> _PROBLEM DETAILS_:
Restate the material verbatim, every line included.

::::

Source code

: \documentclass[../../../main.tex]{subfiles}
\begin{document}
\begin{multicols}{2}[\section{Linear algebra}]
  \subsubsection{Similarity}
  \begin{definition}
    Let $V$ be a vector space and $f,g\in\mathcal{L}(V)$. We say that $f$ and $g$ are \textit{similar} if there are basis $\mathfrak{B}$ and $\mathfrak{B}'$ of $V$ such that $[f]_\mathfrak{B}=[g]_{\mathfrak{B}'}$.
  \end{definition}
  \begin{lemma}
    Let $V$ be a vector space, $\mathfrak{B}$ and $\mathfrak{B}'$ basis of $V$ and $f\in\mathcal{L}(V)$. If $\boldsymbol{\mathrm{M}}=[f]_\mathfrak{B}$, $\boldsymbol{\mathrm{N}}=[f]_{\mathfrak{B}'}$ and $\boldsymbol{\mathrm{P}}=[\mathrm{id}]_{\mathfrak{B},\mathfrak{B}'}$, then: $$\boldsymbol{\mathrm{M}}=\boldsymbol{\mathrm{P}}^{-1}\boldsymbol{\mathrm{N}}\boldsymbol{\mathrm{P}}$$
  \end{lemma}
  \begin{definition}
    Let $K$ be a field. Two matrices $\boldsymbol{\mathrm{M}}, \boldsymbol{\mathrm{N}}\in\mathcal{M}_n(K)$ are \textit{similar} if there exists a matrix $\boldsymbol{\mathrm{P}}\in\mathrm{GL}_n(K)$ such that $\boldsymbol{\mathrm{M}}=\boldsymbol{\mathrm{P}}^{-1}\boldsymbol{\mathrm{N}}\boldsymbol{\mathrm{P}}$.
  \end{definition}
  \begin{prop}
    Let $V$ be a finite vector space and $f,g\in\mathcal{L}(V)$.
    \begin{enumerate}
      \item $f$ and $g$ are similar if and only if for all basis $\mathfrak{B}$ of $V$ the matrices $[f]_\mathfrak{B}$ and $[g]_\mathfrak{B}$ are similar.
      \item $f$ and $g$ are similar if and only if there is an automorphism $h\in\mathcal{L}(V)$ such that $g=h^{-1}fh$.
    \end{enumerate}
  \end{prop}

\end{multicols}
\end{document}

::::

> _TASK RESPONSE_:
Source code

: \documentclass[../../../main.tex]{subfiles}
\begin{document}
\begin{multicols}{2}[\section{Linear algebra}]
  \subsubsection{Similarity}
  \begin{definition}
    Let $V$ be a vector space and $f,g\in\mathcal{L}(V)$. We say that $f$ and $g$ are \textit{similar} if there are basis $\mathfrak{B}$ and $\mathfrak{B}'$ of $V$ such that $[f]_\mathfrak{B}=[g]_{\mathfrak{B}'}$.
  \end{definition}
  \begin{lemma}
    Let $V$ be a vector space, $\mathfrak{B}$ and $\mathfrak{B}'$ basis of $V$ and $f\in\mathcal{L}(V)$. If $\boldsymbol{\mathrm{M}}=[f]_\mathfrak{B}$, $\boldsymbol{\mathrm{N}}=[f]_{\mathfrak{B}'}$ and $\boldsymbol{\mathrm{P}}=[\mathrm{id}]_{\mathfrak{B},\mathfrak{B}'}$, then: $$\boldsymbol{\mathrm{M}}=\boldsymbol{\mathrm{P}}^{-1}\boldsymbol{\mathrm{N}}\boldsymbol{\mathrm{P}}$$
  \end{lemma}
  \begin{definition}
    Let $K$ be a field. Two matrices $\boldsymbol{\mathrm{M}}, \boldsymbol{\mathrm{N}}\in\mathcal{M}_n(K)$ are \textit{similar} if there exists a matrix $\boldsymbol{\mathrm{P}}\in\mathrm{GL}_n(K)$ such that $\boldsymbol{\mathrm{M}}=\boldsymbol{\mathrm{P}}^{-1}\boldsymbol{\mathrm{N}}\boldsymbol{\mathrm{P}}$.
  \end{definition}
  \begin{prop}
    Let $V$ be a finite vector space and $f,g\in\mathcal{L}(V)$.
    \begin{enumerate}
      \item $f$ and $g$ are similar if and only if for all basis $\mathfrak{B}$ of $V$ the matrices $[f]_\mathfrak{B}$ and $[g]_\mathfrak{B}$ are similar.
      \item $f$ and $g$ are similar if and only if there is an automorphism $h\in\mathcal{L}(V)$ such that $g=h^{-1}fh$.
    \end{enumerate}
  \end{prop}

\end{multicols}
\end{document}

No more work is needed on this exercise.